**Records to use:**
Segment Open

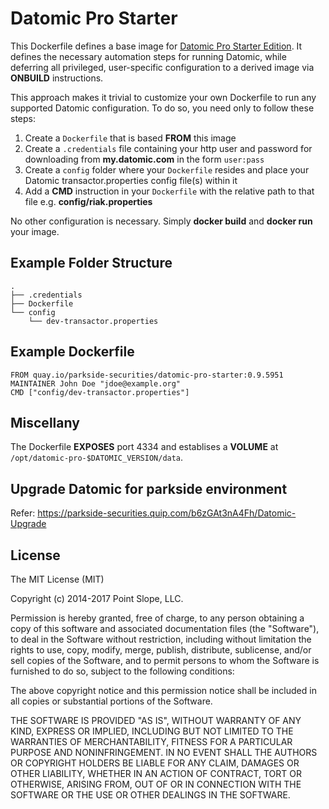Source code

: # Datomic Pro Starter

This Dockerfile defines a base image
for [Datomic Pro Starter Edition](http://www.datomic.com/). It defines
the necessary automation steps for running Datomic, while deferring
all privileged, user-specific configuration to a derived image via
**ONBUILD** instructions.

This approach makes it trivial to customize your own Dockerfile to run
any supported Datomic configuration. To do so, you need only to follow
these steps:

1. Create a `Dockerfile` that is based **FROM** this image
2. Create a `.credentials` file containing your http user and password
   for downloading from **my.datomic.com** in the form `user:pass`
3. Create a `config` folder where your `Dockerfile` resides and place
   your Datomic transactor.properties config file(s) within it
4. Add a **CMD** instruction in your `Dockerfile` with the relative
   path to that file e.g. **config/riak.properties**

No other configuration is necessary. Simply **docker build** and
**docker run** your image.

## Example Folder Structure

    .
    ├── .credentials
    ├── Dockerfile
    └── config
        └── dev-transactor.properties

## Example Dockerfile

    FROM quay.io/parkside-securities/datomic-pro-starter:0.9.5951
    MAINTAINER John Doe "jdoe@example.org"
    CMD ["config/dev-transactor.properties"]

## Miscellany

The Dockerfile **EXPOSES** port 4334 and establises a **VOLUME** at
`/opt/datomic-pro-$DATOMIC_VERSION/data`.

## Upgrade Datomic for parkside environment

Refer: https://parkside-securities.quip.com/b6zGAt3nA4Fh/Datomic-Upgrade

## License

The MIT License (MIT)

Copyright (c) 2014-2017 Point Slope, LLC.

Permission is hereby granted, free of charge, to any person obtaining
a copy of this software and associated documentation files (the
"Software"), to deal in the Software without restriction, including
without limitation the rights to use, copy, modify, merge, publish,
distribute, sublicense, and/or sell copies of the Software, and to
permit persons to whom the Software is furnished to do so, subject to
the following conditions:

The above copyright notice and this permission notice shall be
included in all copies or substantial portions of the Software.

THE SOFTWARE IS PROVIDED "AS IS", WITHOUT WARRANTY OF ANY KIND,
EXPRESS OR IMPLIED, INCLUDING BUT NOT LIMITED TO THE WARRANTIES OF
MERCHANTABILITY, FITNESS FOR A PARTICULAR PURPOSE AND NONINFRINGEMENT.
IN NO EVENT SHALL THE AUTHORS OR COPYRIGHT HOLDERS BE LIABLE FOR ANY
CLAIM, DAMAGES OR OTHER LIABILITY, WHETHER IN AN ACTION OF CONTRACT,
TORT OR OTHERWISE, ARISING FROM, OUT OF OR IN CONNECTION WITH THE
SOFTWARE OR THE USE OR OTHER DEALINGS IN THE SOFTWARE.
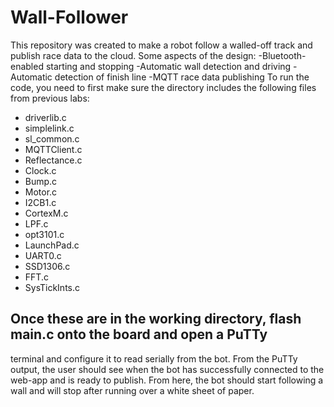 # Wall-Follower

This repository was created to make a robot follow a walled-off track and publish race data
to the cloud.
Some aspects of the design:
-Bluetooth-enabled starting and stopping
-Automatic wall detection and driving
-Automatic detection of finish line
-MQTT race data publishing
To run the code, you need to first make sure the directory includes the following files from
previous labs:
- driverlib.c
- simplelink.c
- sl_common.c
- MQTTClient.c
- Reflectance.c
- Clock.c
- Bump.c
- Motor.c
- I2CB1.c
- CortexM.c
- LPF.c
- opt3101.c
- LaunchPad.c
- UART0.c
- SSD1306.c
- FFT.c
- SysTickInts.c
## Once these are in the working directory, flash main.c onto the board and open a PuTTy
terminal and configure it to read serially from the bot. From the PuTTy output, the user
should see when the bot has successfully connected to the web-app and is ready to
publish. From here, the bot should start following a wall and will stop after running over a white sheet of paper.
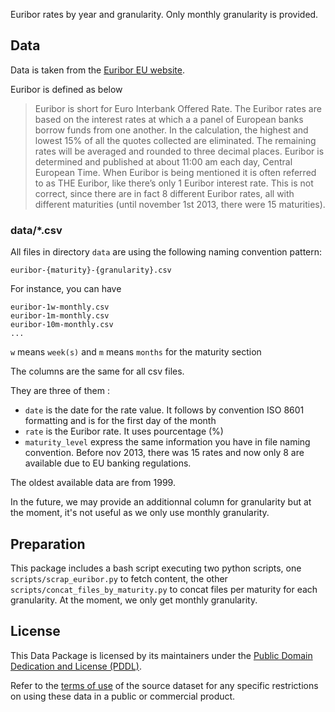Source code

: Euribor rates by year and granularity. Only monthly granularity is provided. 

## Data

Data is taken from the [Euribor EU website](http://www.euribor-rates.eu/euribor-rates-by-year.asp).

Euribor is defined as below

> Euribor is short for Euro Interbank Offered Rate. The Euribor rates are based on the interest rates at which a a panel of European banks borrow funds from one another. In the calculation, the highest and lowest 15% of all the quotes collected are eliminated. The remaining rates will be averaged and rounded to three decimal places. Euribor is determined and published at about 11:00 am each day, Central European Time.
> When Euribor is being mentioned it is often referred to as THE Euribor, like there’s only 1 Euribor interest rate. This is not correct, since there are in fact 8 different Euribor rates, all with different maturities (until november 1st 2013, there were 15 maturities).

### data/*.csv 

All files in directory `data` are using the following naming convention pattern:

    euribor-{maturity}-{granularity}.csv

For instance, you can have 

    euribor-1w-monthly.csv
    euribor-1m-monthly.csv
    euribor-10m-monthly.csv
    ...

`w` means `week(s)` and `m` means `months` for the maturity section 

The columns are the same for all csv files.

They are three of them :

* `date` is the date for the rate value. It follows by convention ISO 8601 formatting and is for the first day of the month
* `rate` is the Euribor rate. It uses pourcentage (%)
* `maturity_level` express the same information you have in file naming convention. Before nov 2013, there was 15 rates and now only 8 are available due to EU banking regulations.

The oldest available data are from 1999.

In the future, we may provide an additionnal column for granularity but at the moment, it's not useful as we only use monthly granularity.

## Preparation

This package includes a bash script executing two python scripts, one `scripts/scrap_euribor.py` to fetch content, the other `scripts/concat_files_by_maturity.py` to concat files per maturity for each granularity. At the moment, we only get monthly granularity.

## License

This Data Package is licensed by its maintainers under the [Public Domain Dedication and License (PDDL)](http://opendatacommons.org/licenses/pddl/1.0/).

Refer to the [terms of use](http://www.euribor-rates.eu/disclaimer.asp) of the source dataset for any specific restrictions on using these data in a public or commercial product.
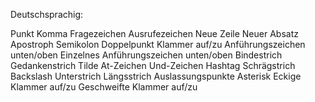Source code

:  

Deutschsprachig: 

Punkt
Komma
Fragezeichen
Ausrufezeichen
Neue Zeile
Neuer Absatz
Apostroph
Semikolon
Doppelpunkt
Klammer auf/zu
Anführungszeichen unten/oben
Einzelnes Anführungszeichen unten/oben
Bindestrich
Gedankenstrich
Tilde
At-Zeichen
Und-Zeichen
Hashtag
Schrägstrich
Backslash
Unterstrich
Längsstrich
Auslassungspunkte
Asterisk
Eckige Klammer auf/zu
Geschweifte Klammer auf/zu


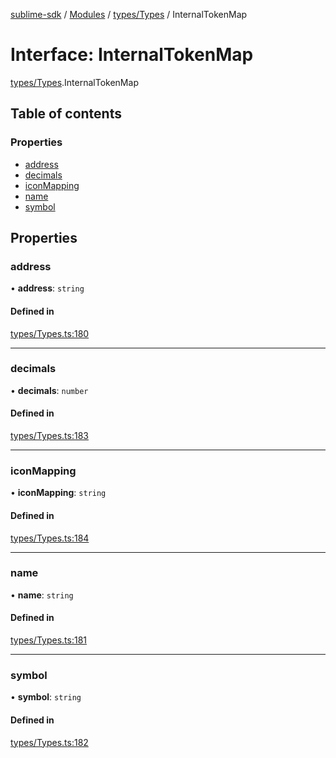 [sublime-sdk](../README.md) / [Modules](../modules.md) / [types/Types](../modules/types_Types.md) / InternalTokenMap

# Interface: InternalTokenMap

[types/Types](../modules/types_Types.md).InternalTokenMap

## Table of contents

### Properties

- [address](types_Types.InternalTokenMap.md#address)
- [decimals](types_Types.InternalTokenMap.md#decimals)
- [iconMapping](types_Types.InternalTokenMap.md#iconmapping)
- [name](types_Types.InternalTokenMap.md#name)
- [symbol](types_Types.InternalTokenMap.md#symbol)

## Properties

### address

• **address**: `string`

#### Defined in

[types/Types.ts:180](https://github.com/akshay111meher/sublime-sdk/blob/f53141a/src/types/Types.ts#L180)

___

### decimals

• **decimals**: `number`

#### Defined in

[types/Types.ts:183](https://github.com/akshay111meher/sublime-sdk/blob/f53141a/src/types/Types.ts#L183)

___

### iconMapping

• **iconMapping**: `string`

#### Defined in

[types/Types.ts:184](https://github.com/akshay111meher/sublime-sdk/blob/f53141a/src/types/Types.ts#L184)

___

### name

• **name**: `string`

#### Defined in

[types/Types.ts:181](https://github.com/akshay111meher/sublime-sdk/blob/f53141a/src/types/Types.ts#L181)

___

### symbol

• **symbol**: `string`

#### Defined in

[types/Types.ts:182](https://github.com/akshay111meher/sublime-sdk/blob/f53141a/src/types/Types.ts#L182)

Segment Closed

**Problem to solve:** The entries above need to be repeated in full, word for word. Skip the images.

**Result:**
Source code

: # Datomic Pro Starter

This Dockerfile defines a base image
for [Datomic Pro Starter Edition](http://www.datomic.com/). It defines
the necessary automation steps for running Datomic, while deferring
all privileged, user-specific configuration to a derived image via
**ONBUILD** instructions.

This approach makes it trivial to customize your own Dockerfile to run
any supported Datomic configuration. To do so, you need only to follow
these steps:

1. Create a `Dockerfile` that is based **FROM** this image
2. Create a `.credentials` file containing your http user and password
   for downloading from **my.datomic.com** in the form `user:pass`
3. Create a `config` folder where your `Dockerfile` resides and place
   your Datomic transactor.properties config file(s) within it
4. Add a **CMD** instruction in your `Dockerfile` with the relative
   path to that file e.g. **config/riak.properties**

No other configuration is necessary. Simply **docker build** and
**docker run** your image.

## Example Folder Structure

    .
    ├── .credentials
    ├── Dockerfile
    └── config
        └── dev-transactor.properties

## Example Dockerfile

    FROM quay.io/parkside-securities/datomic-pro-starter:0.9.5951
    MAINTAINER John Doe "jdoe@example.org"
    CMD ["config/dev-transactor.properties"]

## Miscellany

The Dockerfile **EXPOSES** port 4334 and establises a **VOLUME** at
`/opt/datomic-pro-$DATOMIC_VERSION/data`.

## Upgrade Datomic for parkside environment

Refer: https://parkside-securities.quip.com/b6zGAt3nA4Fh/Datomic-Upgrade

## License

The MIT License (MIT)

Copyright (c) 2014-2017 Point Slope, LLC.

Permission is hereby granted, free of charge, to any person obtaining
a copy of this software and associated documentation files (the
"Software"), to deal in the Software without restriction, including
without limitation the rights to use, copy, modify, merge, publish,
distribute, sublicense, and/or sell copies of the Software, and to
permit persons to whom the Software is furnished to do so, subject to
the following conditions:

The above copyright notice and this permission notice shall be
included in all copies or substantial portions of the Software.

THE SOFTWARE IS PROVIDED "AS IS", WITHOUT WARRANTY OF ANY KIND,
EXPRESS OR IMPLIED, INCLUDING BUT NOT LIMITED TO THE WARRANTIES OF
MERCHANTABILITY, FITNESS FOR A PARTICULAR PURPOSE AND NONINFRINGEMENT.
IN NO EVENT SHALL THE AUTHORS OR COPYRIGHT HOLDERS BE LIABLE FOR ANY
CLAIM, DAMAGES OR OTHER LIABILITY, WHETHER IN AN ACTION OF CONTRACT,
TORT OR OTHERWISE, ARISING FROM, OUT OF OR IN CONNECTION WITH THE
SOFTWARE OR THE USE OR OTHER DEALINGS IN THE SOFTWARE.
 # Wall-Follower

This repository was created to make a robot follow a walled-off track and publish race data
to the cloud.
Some aspects of the design:
-Bluetooth-enabled starting and stopping
-Automatic wall detection and driving
-Automatic detection of finish line
-MQTT race data publishing
To run the code, you need to first make sure the directory includes the following files from
previous labs:
- driverlib.c
- simplelink.c
- sl_common.c
- MQTTClient.c
- Reflectance.c
- Clock.c
- Bump.c
- Motor.c
- I2CB1.c
- CortexM.c
- LPF.c
- opt3101.c
- LaunchPad.c
- UART0.c
- SSD1306.c
- FFT.c
- SysTickInts.c
## Once these are in the working directory, flash main.c onto the board and open a PuTTy
terminal and configure it to read serially from the bot. From the PuTTy output, the user
should see when the bot has successfully connected to the web-app and is ready to
publish. From here, the bot should start following a wall and will stop after running over a white sheet of paper.
Source code

: Euribor rates by year and granularity. Only monthly granularity is provided. 

## Data

Data is taken from the [Euribor EU website](http://www.euribor-rates.eu/euribor-rates-by-year.asp).

Euribor is defined as below

> Euribor is short for Euro Interbank Offered Rate. The Euribor rates are based on the interest rates at which a a panel of European banks borrow funds from one another. In the calculation, the highest and lowest 15% of all the quotes collected are eliminated. The remaining rates will be averaged and rounded to three decimal places. Euribor is determined and published at about 11:00 am each day, Central European Time.
> When Euribor is being mentioned it is often referred to as THE Euribor, like there’s only 1 Euribor interest rate. This is not correct, since there are in fact 8 different Euribor rates, all with different maturities (until november 1st 2013, there were 15 maturities).

### data/*.csv 

All files in directory `data` are using the following naming convention pattern:

    euribor-{maturity}-{granularity}.csv

For instance, you can have 

    euribor-1w-monthly.csv
    euribor-1m-monthly.csv
    euribor-10m-monthly.csv
    ...

`w` means `week(s)` and `m` means `months` for the maturity section 

The columns are the same for all csv files.

They are three of them :

* `date` is the date for the rate value. It follows by convention ISO 8601 formatting and is for the first day of the month
* `rate` is the Euribor rate. It uses pourcentage (%)
* `maturity_level` express the same information you have in file naming convention. Before nov 2013, there was 15 rates and now only 8 are available due to EU banking regulations.

The oldest available data are from 1999.

In the future, we may provide an additionnal column for granularity but at the moment, it's not useful as we only use monthly granularity.

## Preparation

This package includes a bash script executing two python scripts, one `scripts/scrap_euribor.py` to fetch content, the other `scripts/concat_files_by_maturity.py` to concat files per maturity for each granularity. At the moment, we only get monthly granularity.

## License

This Data Package is licensed by its maintainers under the [Public Domain Dedication and License (PDDL)](http://opendatacommons.org/licenses/pddl/1.0/).

Refer to the [terms of use](http://www.euribor-rates.eu/disclaimer.asp) of the source dataset for any specific restrictions on using these data in a public or commercial product.
Source code

:  

Deutschsprachig: 

Punkt
Komma
Fragezeichen
Ausrufezeichen
Neue Zeile
Neuer Absatz
Apostroph
Semikolon
Doppelpunkt
Klammer auf/zu
Anführungszeichen unten/oben
Einzelnes Anführungszeichen unten/oben
Bindestrich
Gedankenstrich
Tilde
At-Zeichen
Und-Zeichen
Hashtag
Schrägstrich
Backslash
Unterstrich
Längsstrich
Auslassungspunkte
Asterisk
Eckige Klammer auf/zu
Geschweifte Klammer auf/zu


 [sublime-sdk](../README.md) / [Modules](../modules.md) / [types/Types](../modules/types_Types.md) / InternalTokenMap

# Interface: InternalTokenMap

[types/Types](../modules/types_Types.md).InternalTokenMap

## Table of contents

### Properties

- [address](types_Types.InternalTokenMap.md#address)
- [decimals](types_Types.InternalTokenMap.md#decimals)
- [iconMapping](types_Types.InternalTokenMap.md#iconmapping)
- [name](types_Types.InternalTokenMap.md#name)
- [symbol](types_Types.InternalTokenMap.md#symbol)

## Properties

### address

• **address**: `string`

#### Defined in

[types/Types.ts:180](https://github.com/akshay111meher/sublime-sdk/blob/f53141a/src/types/Types.ts#L180)

___

### decimals

• **decimals**: `number`

#### Defined in

[types/Types.ts:183](https://github.com/akshay111meher/sublime-sdk/blob/f53141a/src/types/Types.ts#L183)

___

### iconMapping

• **iconMapping**: `string`

#### Defined in

[types/Types.ts:184](https://github.com/akshay111meher/sublime-sdk/blob/f53141a/src/types/Types.ts#L184)

___

### name

• **name**: `string`

#### Defined in

[types/Types.ts:181](https://github.com/akshay111meher/sublime-sdk/blob/f53141a/src/types/Types.ts#L181)

___

### symbol

• **symbol**: `string`

#### Defined in

[types/Types.ts:182](https://github.com/akshay111meher/sublime-sdk/blob/f53141a/src/types/Types.ts#L182)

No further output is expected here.